鈴山氏:まずは、日本のAI活用を進めていきたいです。AIはこれからも進化し続けます。企業がその変化に対応し、業務に取り入れていくためには、安全に使える仕組みが必要です。私たちは、その基盤をつくる会社でありたいと思っています。そして、大阪でAI企業といえばRAYVENと言われるような会社を目指していきたいです。 小林:ありがとうございます。AIを安心して使い続けるための基盤づくりは、これからますます重要になると感じました。大阪発のAI企業として、RAYVENの今後の成長を楽しみにしています。

(左)鈴山さん (右)ライター小林
(左)鈴山さん (右)ライター小林



取材を終えて

AIが進化するなか、多くの企業はまだ「どう使うか」を模索している段階です。RAYVENが見据えるのは、その先にある「どう安全に使い続けるか」という課題です。

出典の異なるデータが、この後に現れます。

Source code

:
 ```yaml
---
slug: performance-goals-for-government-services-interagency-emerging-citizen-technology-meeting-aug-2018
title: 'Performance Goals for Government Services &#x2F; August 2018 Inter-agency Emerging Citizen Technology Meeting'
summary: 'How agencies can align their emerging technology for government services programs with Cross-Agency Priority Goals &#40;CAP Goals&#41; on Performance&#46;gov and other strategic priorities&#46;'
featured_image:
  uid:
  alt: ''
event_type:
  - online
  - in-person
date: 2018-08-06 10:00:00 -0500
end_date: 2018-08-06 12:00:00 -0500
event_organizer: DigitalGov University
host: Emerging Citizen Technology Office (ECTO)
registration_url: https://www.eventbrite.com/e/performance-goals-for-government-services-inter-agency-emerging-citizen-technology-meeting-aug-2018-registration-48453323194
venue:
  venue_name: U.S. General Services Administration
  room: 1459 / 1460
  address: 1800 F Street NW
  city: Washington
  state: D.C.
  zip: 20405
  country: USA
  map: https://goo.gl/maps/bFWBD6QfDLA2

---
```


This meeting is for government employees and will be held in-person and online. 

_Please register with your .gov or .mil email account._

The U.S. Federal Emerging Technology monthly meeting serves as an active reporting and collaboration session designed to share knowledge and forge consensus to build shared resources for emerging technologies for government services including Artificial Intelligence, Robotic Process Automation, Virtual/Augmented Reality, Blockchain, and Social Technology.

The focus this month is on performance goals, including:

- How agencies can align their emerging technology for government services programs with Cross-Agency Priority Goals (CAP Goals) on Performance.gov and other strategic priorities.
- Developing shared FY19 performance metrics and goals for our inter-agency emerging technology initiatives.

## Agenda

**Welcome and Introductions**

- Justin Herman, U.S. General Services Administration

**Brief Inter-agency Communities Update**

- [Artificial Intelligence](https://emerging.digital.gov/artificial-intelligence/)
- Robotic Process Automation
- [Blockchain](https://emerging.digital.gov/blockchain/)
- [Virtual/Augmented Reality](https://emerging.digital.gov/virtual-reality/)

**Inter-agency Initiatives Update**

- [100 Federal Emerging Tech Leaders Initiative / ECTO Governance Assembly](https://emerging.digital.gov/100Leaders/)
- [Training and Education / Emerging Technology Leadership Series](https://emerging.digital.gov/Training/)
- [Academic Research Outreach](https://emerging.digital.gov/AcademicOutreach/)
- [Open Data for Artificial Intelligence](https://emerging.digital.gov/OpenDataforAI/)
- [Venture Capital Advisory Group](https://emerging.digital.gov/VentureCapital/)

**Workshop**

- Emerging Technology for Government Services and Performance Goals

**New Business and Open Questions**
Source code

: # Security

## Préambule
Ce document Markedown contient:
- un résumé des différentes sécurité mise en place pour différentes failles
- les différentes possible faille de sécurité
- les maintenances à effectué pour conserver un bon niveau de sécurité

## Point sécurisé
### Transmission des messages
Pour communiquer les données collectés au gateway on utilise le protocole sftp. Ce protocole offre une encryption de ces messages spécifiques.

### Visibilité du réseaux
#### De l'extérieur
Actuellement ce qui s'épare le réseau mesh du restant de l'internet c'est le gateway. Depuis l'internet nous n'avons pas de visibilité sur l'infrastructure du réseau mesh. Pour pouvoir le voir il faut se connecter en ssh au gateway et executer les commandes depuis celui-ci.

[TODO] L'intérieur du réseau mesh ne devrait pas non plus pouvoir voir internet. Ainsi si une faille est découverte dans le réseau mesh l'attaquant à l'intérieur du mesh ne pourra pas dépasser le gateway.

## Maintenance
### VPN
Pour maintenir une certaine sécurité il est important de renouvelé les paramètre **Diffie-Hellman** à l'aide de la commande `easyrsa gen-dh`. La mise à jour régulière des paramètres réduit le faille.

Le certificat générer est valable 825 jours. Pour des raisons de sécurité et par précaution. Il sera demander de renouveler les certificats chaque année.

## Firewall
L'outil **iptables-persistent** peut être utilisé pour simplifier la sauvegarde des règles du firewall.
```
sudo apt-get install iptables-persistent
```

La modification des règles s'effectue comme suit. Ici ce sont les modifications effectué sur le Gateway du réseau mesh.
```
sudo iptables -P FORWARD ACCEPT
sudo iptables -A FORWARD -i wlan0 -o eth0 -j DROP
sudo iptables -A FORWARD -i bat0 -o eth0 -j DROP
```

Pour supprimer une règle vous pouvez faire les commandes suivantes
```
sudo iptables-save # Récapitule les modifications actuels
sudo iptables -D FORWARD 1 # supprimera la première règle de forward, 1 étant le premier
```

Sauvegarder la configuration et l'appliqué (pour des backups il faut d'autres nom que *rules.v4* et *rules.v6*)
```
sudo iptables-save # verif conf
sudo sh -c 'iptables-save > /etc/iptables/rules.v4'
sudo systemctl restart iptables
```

AIエージェントが業務を担う時代には、誰のAIがどのデータにアクセスし、何を行ったのかを把握する仕組みが欠かせません。Tumikiは、その新しい企業インフラになり得るプロダクトだと感じました。

医療現場で培った情報管理への意識、独学で技術を磨いてきた行動力、大阪からAI企業の代表格を目指す意思。RAYVENは、企業のAI活用を試す段階から実装し、安全に運用する段階”へ進める存在として、今後注目されるのではないでしょうか。